- _Rendered images with source text_:
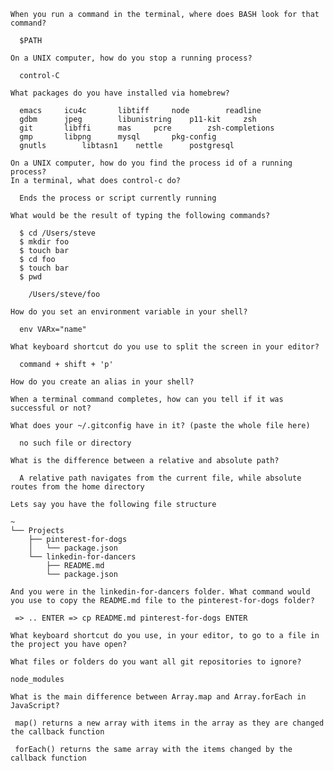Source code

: 
    When you run a command in the terminal, where does BASH look for that command?

      $PATH

    On a UNIX computer, how do you stop a running process?

      control-C

    What packages do you have installed via homebrew?

      emacs		icu4c		libtiff		node		readline
      gdbm		jpeg		libunistring	p11-kit		zsh
      git		libffi		mas		pcre		zsh-completions
      gmp		libpng		mysql		pkg-config
      gnutls		libtasn1	nettle		postgresql

    On a UNIX computer, how do you find the process id of a running process?
    In a terminal, what does control-c do?

      Ends the process or script currently running

    What would be the result of typing the following commands?

      $ cd /Users/steve
      $ mkdir foo
      $ touch bar
      $ cd foo
      $ touch bar
      $ pwd

        /Users/steve/foo

    How do you set an environment variable in your shell?

      env VARx="name"

    What keyboard shortcut do you use to split the screen in your editor?

      command + shift + 'p'

    How do you create an alias in your shell?

    When a terminal command completes, how can you tell if it was successful or not?

    What does your ~/.gitconfig have in it? (paste the whole file here)

      no such file or directory

    What is the difference between a relative and absolute path?

      A relative path navigates from the current file, while absolute routes from the home directory

    Lets say you have the following file structure

    ~
    └── Projects
        ├── pinterest-for-dogs
        │   └── package.json
        └── linkedin-for-dancers
            ├── README.md
            └── package.json

    And you were in the linkedin-for-dancers folder. What command would you use to copy the README.md file to the pinterest-for-dogs folder?

     => .. ENTER => cp README.md pinterest-for-dogs ENTER

    What keyboard shortcut do you use, in your editor, to go to a file in the project you have open?

    What files or folders do you want all git repositories to ignore?

    node_modules

    What is the main difference between Array.map and Array.forEach in JavaScript?

     map() returns a new array with items in the array as they are changed the callback function

     forEach() returns the same array with the items changed by the callback function

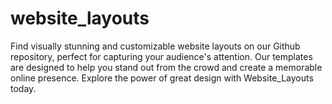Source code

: # website_layouts
Find visually stunning and customizable website layouts on our Github repository, perfect for capturing your audience's attention. Our templates are designed to help you stand out from the crowd and create a memorable online presence. Explore the power of great design with Website_Layouts today.
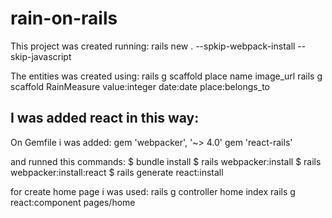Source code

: # rain-on-rails

This project was created running:
rails new . --spkip-webpack-install --skip-javascript

The entities was created using:
rails g scaffold place name image_url
rails g scaffold RainMeasure value:integer date:date place:belongs_to

## I was added react in this way:
On Gemfile i was added:
gem 'webpacker', '~> 4.0'
gem 'react-rails'

and runned this commands:
$ bundle install
$ rails webpacker:install
$ rails webpacker:install:react
$ rails generate react:install

for create home page i was used:
rails g controller home index
rails g react:component pages/home
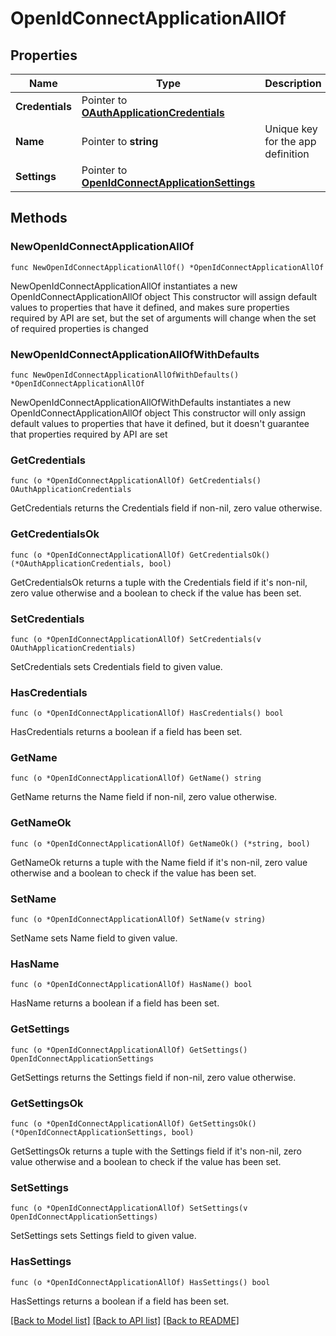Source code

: # OpenIdConnectApplicationAllOf

## Properties

Name | Type | Description | Notes
------------ | ------------- | ------------- | -------------
**Credentials** | Pointer to [**OAuthApplicationCredentials**](OAuthApplicationCredentials.md) |  | [optional] 
**Name** | Pointer to **string** | Unique key for the app definition | [optional] [default to "oidc_client"]
**Settings** | Pointer to [**OpenIdConnectApplicationSettings**](OpenIdConnectApplicationSettings.md) |  | [optional] 

## Methods

### NewOpenIdConnectApplicationAllOf

`func NewOpenIdConnectApplicationAllOf() *OpenIdConnectApplicationAllOf`

NewOpenIdConnectApplicationAllOf instantiates a new OpenIdConnectApplicationAllOf object
This constructor will assign default values to properties that have it defined,
and makes sure properties required by API are set, but the set of arguments
will change when the set of required properties is changed

### NewOpenIdConnectApplicationAllOfWithDefaults

`func NewOpenIdConnectApplicationAllOfWithDefaults() *OpenIdConnectApplicationAllOf`

NewOpenIdConnectApplicationAllOfWithDefaults instantiates a new OpenIdConnectApplicationAllOf object
This constructor will only assign default values to properties that have it defined,
but it doesn't guarantee that properties required by API are set

### GetCredentials

`func (o *OpenIdConnectApplicationAllOf) GetCredentials() OAuthApplicationCredentials`

GetCredentials returns the Credentials field if non-nil, zero value otherwise.

### GetCredentialsOk

`func (o *OpenIdConnectApplicationAllOf) GetCredentialsOk() (*OAuthApplicationCredentials, bool)`

GetCredentialsOk returns a tuple with the Credentials field if it's non-nil, zero value otherwise
and a boolean to check if the value has been set.

### SetCredentials

`func (o *OpenIdConnectApplicationAllOf) SetCredentials(v OAuthApplicationCredentials)`

SetCredentials sets Credentials field to given value.

### HasCredentials

`func (o *OpenIdConnectApplicationAllOf) HasCredentials() bool`

HasCredentials returns a boolean if a field has been set.

### GetName

`func (o *OpenIdConnectApplicationAllOf) GetName() string`

GetName returns the Name field if non-nil, zero value otherwise.

### GetNameOk

`func (o *OpenIdConnectApplicationAllOf) GetNameOk() (*string, bool)`

GetNameOk returns a tuple with the Name field if it's non-nil, zero value otherwise
and a boolean to check if the value has been set.

### SetName

`func (o *OpenIdConnectApplicationAllOf) SetName(v string)`

SetName sets Name field to given value.

### HasName

`func (o *OpenIdConnectApplicationAllOf) HasName() bool`

HasName returns a boolean if a field has been set.

### GetSettings

`func (o *OpenIdConnectApplicationAllOf) GetSettings() OpenIdConnectApplicationSettings`

GetSettings returns the Settings field if non-nil, zero value otherwise.

### GetSettingsOk

`func (o *OpenIdConnectApplicationAllOf) GetSettingsOk() (*OpenIdConnectApplicationSettings, bool)`

GetSettingsOk returns a tuple with the Settings field if it's non-nil, zero value otherwise
and a boolean to check if the value has been set.

### SetSettings

`func (o *OpenIdConnectApplicationAllOf) SetSettings(v OpenIdConnectApplicationSettings)`

SetSettings sets Settings field to given value.

### HasSettings

`func (o *OpenIdConnectApplicationAllOf) HasSettings() bool`

HasSettings returns a boolean if a field has been set.


[[Back to Model list]](../README.md#documentation-for-models) [[Back to API list]](../README.md#documentation-for-api-endpoints) [[Back to README]](../README.md)


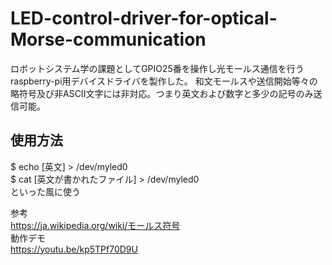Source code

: # LED-control-driver-for-optical-Morse-communication
ロボットシステム学の課題としてGPIO25番を操作し光モールス通信を行うraspberry-pi用デバイスドライバを製作した。
和文モールスや送信開始等々の略符号及び非ASCII文字には非対応。つまり英文および数字と多少の記号のみ送信可能。

## 使用方法  
$ echo [英文] > /dev/myled0  
$ cat [英文が書かれたファイル] > /dev/myled0  
といった風に使う

参考  
https://ja.wikipedia.org/wiki/モールス符号  
動作デモ  
https://youtu.be/kp5TPf70D9U
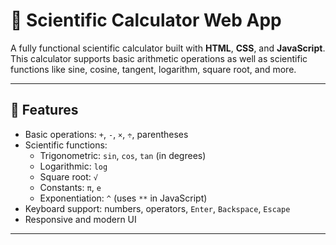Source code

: # 🔬 Scientific Calculator Web App

A fully functional scientific calculator built with **HTML**, **CSS**, and **JavaScript**. This calculator supports basic arithmetic operations as well as scientific functions like sine, cosine, tangent, logarithm, square root, and more.

---

## 🌟 Features

- Basic operations: `+`, `-`, `×`, `÷`, parentheses
- Scientific functions:
  - Trigonometric: `sin`, `cos`, `tan` (in degrees)
  - Logarithmic: `log`
  - Square root: `√`
  - Constants: `π`, `e`
  - Exponentiation: `^` (uses `**` in JavaScript)
- Keyboard support: numbers, operators, `Enter`, `Backspace`, `Escape`
- Responsive and modern UI

---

- _What is required_:
The reply should hold every line of the records unchanged and no pictures.

- _Answer for the task_:
Source code

: 
    When you run a command in the terminal, where does BASH look for that command?

      $PATH

    On a UNIX computer, how do you stop a running process?

      control-C

    What packages do you have installed via homebrew?

      emacs		icu4c		libtiff		node		readline
      gdbm		jpeg		libunistring	p11-kit		zsh
      git		libffi		mas		pcre		zsh-completions
      gmp		libpng		mysql		pkg-config
      gnutls		libtasn1	nettle		postgresql

    On a UNIX computer, how do you find the process id of a running process?
    In a terminal, what does control-c do?

      Ends the process or script currently running

    What would be the result of typing the following commands?

      $ cd /Users/steve
      $ mkdir foo
      $ touch bar
      $ cd foo
      $ touch bar
      $ pwd

        /Users/steve/foo

    How do you set an environment variable in your shell?

      env VARx="name"

    What keyboard shortcut do you use to split the screen in your editor?

      command + shift + 'p'

    How do you create an alias in your shell?

    When a terminal command completes, how can you tell if it was successful or not?

    What does your ~/.gitconfig have in it? (paste the whole file here)

      no such file or directory

    What is the difference between a relative and absolute path?

      A relative path navigates from the current file, while absolute routes from the home directory

    Lets say you have the following file structure

    ~
    └── Projects
        ├── pinterest-for-dogs
        │   └── package.json
        └── linkedin-for-dancers
            ├── README.md
            └── package.json

    And you were in the linkedin-for-dancers folder. What command would you use to copy the README.md file to the pinterest-for-dogs folder?

     => .. ENTER => cp README.md pinterest-for-dogs ENTER

    What keyboard shortcut do you use, in your editor, to go to a file in the project you have open?

    What files or folders do you want all git repositories to ignore?

    node_modules

    What is the main difference between Array.map and Array.forEach in JavaScript?

     map() returns a new array with items in the array as they are changed the callback function

     forEach() returns the same array with the items changed by the callback function

Source code

: # website_layouts
Find visually stunning and customizable website layouts on our Github repository, perfect for capturing your audience's attention. Our templates are designed to help you stand out from the crowd and create a memorable online presence. Explore the power of great design with Website_Layouts today.
Source code

: # rain-on-rails

This project was created running:
rails new . --spkip-webpack-install --skip-javascript

The entities was created using:
rails g scaffold place name image_url
rails g scaffold RainMeasure value:integer date:date place:belongs_to

## I was added react in this way:
On Gemfile i was added:
gem 'webpacker', '~> 4.0'
gem 'react-rails'

and runned this commands:
$ bundle install
$ rails webpacker:install
$ rails webpacker:install:react
$ rails generate react:install

for create home page i was used:
rails g controller home index
rails g react:component pages/home
Source code

: # OpenIdConnectApplicationAllOf

## Properties

Name | Type | Description | Notes
------------ | ------------- | ------------- | -------------
**Credentials** | Pointer to [**OAuthApplicationCredentials**](OAuthApplicationCredentials.md) |  | [optional] 
**Name** | Pointer to **string** | Unique key for the app definition | [optional] [default to "oidc_client"]
**Settings** | Pointer to [**OpenIdConnectApplicationSettings**](OpenIdConnectApplicationSettings.md) |  | [optional] 

## Methods

### NewOpenIdConnectApplicationAllOf

`func NewOpenIdConnectApplicationAllOf() *OpenIdConnectApplicationAllOf`

NewOpenIdConnectApplicationAllOf instantiates a new OpenIdConnectApplicationAllOf object
This constructor will assign default values to properties that have it defined,
and makes sure properties required by API are set, but the set of arguments
will change when the set of required properties is changed

### NewOpenIdConnectApplicationAllOfWithDefaults

`func NewOpenIdConnectApplicationAllOfWithDefaults() *OpenIdConnectApplicationAllOf`

NewOpenIdConnectApplicationAllOfWithDefaults instantiates a new OpenIdConnectApplicationAllOf object
This constructor will only assign default values to properties that have it defined,
but it doesn't guarantee that properties required by API are set

### GetCredentials

`func (o *OpenIdConnectApplicationAllOf) GetCredentials() OAuthApplicationCredentials`

GetCredentials returns the Credentials field if non-nil, zero value otherwise.

### GetCredentialsOk

`func (o *OpenIdConnectApplicationAllOf) GetCredentialsOk() (*OAuthApplicationCredentials, bool)`

GetCredentialsOk returns a tuple with the Credentials field if it's non-nil, zero value otherwise
and a boolean to check if the value has been set.

### SetCredentials

`func (o *OpenIdConnectApplicationAllOf) SetCredentials(v OAuthApplicationCredentials)`

SetCredentials sets Credentials field to given value.

### HasCredentials

`func (o *OpenIdConnectApplicationAllOf) HasCredentials() bool`

HasCredentials returns a boolean if a field has been set.

### GetName

`func (o *OpenIdConnectApplicationAllOf) GetName() string`

GetName returns the Name field if non-nil, zero value otherwise.

### GetNameOk

`func (o *OpenIdConnectApplicationAllOf) GetNameOk() (*string, bool)`

GetNameOk returns a tuple with the Name field if it's non-nil, zero value otherwise
and a boolean to check if the value has been set.

### SetName

`func (o *OpenIdConnectApplicationAllOf) SetName(v string)`

SetName sets Name field to given value.

### HasName

`func (o *OpenIdConnectApplicationAllOf) HasName() bool`

HasName returns a boolean if a field has been set.

### GetSettings

`func (o *OpenIdConnectApplicationAllOf) GetSettings() OpenIdConnectApplicationSettings`

GetSettings returns the Settings field if non-nil, zero value otherwise.

### GetSettingsOk

`func (o *OpenIdConnectApplicationAllOf) GetSettingsOk() (*OpenIdConnectApplicationSettings, bool)`

GetSettingsOk returns a tuple with the Settings field if it's non-nil, zero value otherwise
and a boolean to check if the value has been set.

### SetSettings

`func (o *OpenIdConnectApplicationAllOf) SetSettings(v OpenIdConnectApplicationSettings)`

SetSettings sets Settings field to given value.

### HasSettings

`func (o *OpenIdConnectApplicationAllOf) HasSettings() bool`

HasSettings returns a boolean if a field has been set.


[[Back to Model list]](../README.md#documentation-for-models) [[Back to API list]](../README.md#documentation-for-api-endpoints) [[Back to README]](../README.md)


Source code

: # LED-control-driver-for-optical-Morse-communication
ロボットシステム学の課題としてGPIO25番を操作し光モールス通信を行うraspberry-pi用デバイスドライバを製作した。
和文モールスや送信開始等々の略符号及び非ASCII文字には非対応。つまり英文および数字と多少の記号のみ送信可能。

## 使用方法  
$ echo [英文] > /dev/myled0  
$ cat [英文が書かれたファイル] > /dev/myled0  
といった風に使う

参考  
https://ja.wikipedia.org/wiki/モールス符号  
動作デモ  
https://youtu.be/kp5TPf70D9U
Source code

: # 🔬 Scientific Calculator Web App

A fully functional scientific calculator built with **HTML**, **CSS**, and **JavaScript**. This calculator supports basic arithmetic operations as well as scientific functions like sine, cosine, tangent, logarithm, square root, and more.

---

## 🌟 Features

- Basic operations: `+`, `-`, `×`, `÷`, parentheses
- Scientific functions:
  - Trigonometric: `sin`, `cos`, `tan` (in degrees)
  - Logarithmic: `log`
  - Square root: `√`
  - Constants: `π`, `e`
  - Exponentiation: `^` (uses `**` in JavaScript)
- Keyboard support: numbers, operators, `Enter`, `Backspace`, `Escape`
- Responsive and modern UI

---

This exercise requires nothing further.